News Update

 
CX - CENVAT -Since Respondent's factory occupied 95% of factory area, they are entitled for 95% of total CENVAT credit on common input services: CESTAT

By TIOL News Service

MUMBAI, FEB 19, 2018: THIS is a Revenue appeal.

The respondents are engaged in the manufacture of excisable goods namely Fragrances, Flavours, Aroma Chemicals during the period April 2011 to March 2012.

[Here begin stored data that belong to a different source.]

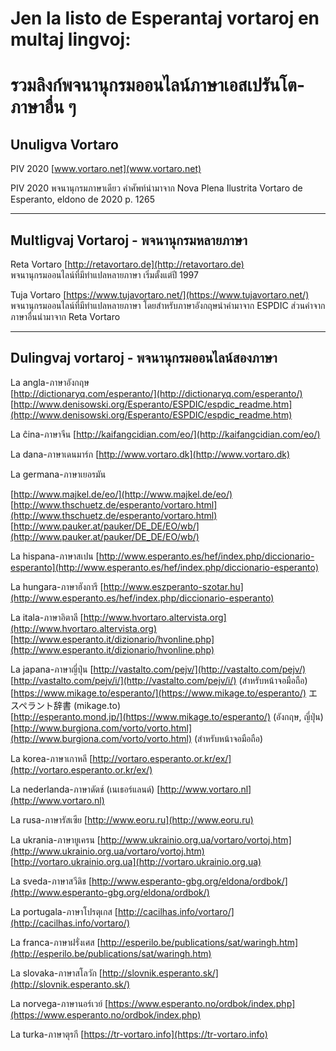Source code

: <link rel="stylesheet" href="https://warut92.github.io/stilo.css">

# Jen la listo de Esperantaj vortaroj en multaj lingvoj:<br>
# รวมลิงก์พจนานุกรมออนไลน์ภาษาเอสเปรันโต-ภาษาอื่น ๆ

## Unuligva Vortaro<br>
PIV 2020 [www.vortaro.net](www.vortaro.net)

PIV 2020 พจนานุกรมภาษาเดียว คำศัพท์นำมาจาก Nova Plena Ilustrita Vortaro de Esperanto, eldono de 2020 p. 1265
***

## Multligvaj Vortaroj - พจนานุกรมหลายภาษา<br>
Reta Vortaro [http://retavortaro.de](http://retavortaro.de)<br>
พจนานุกรมออนไลน์ที่มีทำแปลหลายภาษา เริ่มตั้งแต่ปี 1997

Tuja Vortaro [https://www.tujavortaro.net/](https://www.tujavortaro.net/)
พจนานุกรมออนไลน์ที่มีทำแปลหลายภาษา โดยสำหรับภาษาอังกฤษนำคำมาจาก ESPDIC ส่วนคำจากภาษาอื่นนำมาจาก Reta Vortaro
***

## Dulingvaj vortaroj - พจนานุกรมออนไลน์สองภาษา

La angla-ภาษาอังกฤษ<br>
[http://dictionaryq.com/esperanto/](http://dictionaryq.com/esperanto/)<br>
[http://www.denisowski.org/Esperanto/ESPDIC/espdic_readme.htm](http://www.denisowski.org/Esperanto/ESPDIC/espdic_readme.htm)

La ĉina-ภาษาจีน
[http://kaifangcidian.com/eo/](http://kaifangcidian.com/eo/)

La dana-ภาษาเดนมาร์ก
[http://www.vortaro.dk](http://www.vortaro.dk)

La germana-ภาษาเยอรมัน

[http://www.majkel.de/eo/](http://www.majkel.de/eo/)<br>
[http://www.thschuetz.de/esperanto/vortaro.html](http://www.thschuetz.de/esperanto/vortaro.html)<br>
[http://www.pauker.at/pauker/DE_DE/EO/wb/](http://www.pauker.at/pauker/DE_DE/EO/wb/)

La hispana-ภาษาสเปน
[http://www.esperanto.es/hef/index.php/diccionario-esperanto](http://www.esperanto.es/hef/index.php/diccionario-esperanto)

La hungara-ภาษาฮังการี
[http://www.eszperanto-szotar.hu](http://www.esperanto.es/hef/index.php/diccionario-esperanto)

La itala-ภาษาอิตาลี
[http://www.hvortaro.altervista.org](http://www.hvortaro.altervista.org)<br>
[http://www.esperanto.it/dizionario/hvonline.php](http://www.esperanto.it/dizionario/hvonline.php)

La japana-ภาษาญี่ปุ่น
[http://vastalto.com/pejv/](http://vastalto.com/pejv/)<br>
[http://vastalto.com/pejv/i/](http://vastalto.com/pejv/i/)  (สำหรับหน้าจอมือถือ)<br>
[https://www.mikage.to/esperanto/](https://www.mikage.to/esperanto/) エスペラント辞書 (mikage.to)<br>
[http://esperanto.mond.jp/](https://www.mikage.to/esperanto/) (อังกฤษ, ญี่ปุ่น)<br>
[http://www.burgiona.com/vorto/vorto.html](http://www.burgiona.com/vorto/vorto.html) (สำหรับหน้าจอมือถือ)

La korea-ภาษาเกาหลี
[http://vortaro.esperanto.or.kr/ex/](http://vortaro.esperanto.or.kr/ex/)

La nederlanda-ภาษาดัตช์ (เนเธอร์แลนด์)
[http://www.vortaro.nl](http://www.vortaro.nl)

La rusa-ภาษารัสเซีย
[http://www.eoru.ru](http://www.eoru.ru)

La ukrania-ภาษายูเครน
[http://www.ukrainio.org.ua/vortaro/vortoj.htm](http://www.ukrainio.org.ua/vortaro/vortoj.htm)<br>
[http://vortaro.ukrainio.org.ua](http://vortaro.ukrainio.org.ua)

La sveda-ภาษาสวีดิช
[http://www.esperanto-gbg.org/eldona/ordbok/](http://www.esperanto-gbg.org/eldona/ordbok/)

La portugala-ภาษาโปรตุเกส
[http://cacilhas.info/vortaro/](http://cacilhas.info/vortaro/)

La franca-ภาษาฝรั่งเศส
[http://esperilo.be/publications/sat/waringh.htm](http://esperilo.be/publications/sat/waringh.htm)

La slovaka-ภาษาสโลวัก
[http://slovnik.esperanto.sk/](http://slovnik.esperanto.sk/)

La norvega-ภาษานอร์เวย์
[https://www.esperanto.no/ordbok/index.php](https://www.esperanto.no/ordbok/index.php)

La turka-ภาษาตุรกี
[https://tr-vortaro.info](https://tr-vortaro.info)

During audit it was observed that the respondents had availed credit to the tune of Rs.48,07,923/- on the service tax paid on input services i.e. security services, computer training, consultancy, legal services and secretarial services shared by other entities.

It appeared that the said services were not used exclusively in or in relation to the manufacturing of the final product of the respondent but were shared with others.

The respondent had neither taken registration as an Input Service Distributor nor issued any invoices for input service for which they had availed CENVATCredit.

SCN was issued on 18.02.2015 demanding reversal of credit and the demand was confirmed with penalty.

In appeal, the Commissioner (Appeals) directed the adjudicating authority to verify the documents and it was also observed that since the respondent occupied 95%of the factory area and 5% area is occupied by M/s. KevaFlavours Pvt. Ltd. the respondents are entitled to 95% of the total credit.

Inasmuch as the matter was remanded to the original authority.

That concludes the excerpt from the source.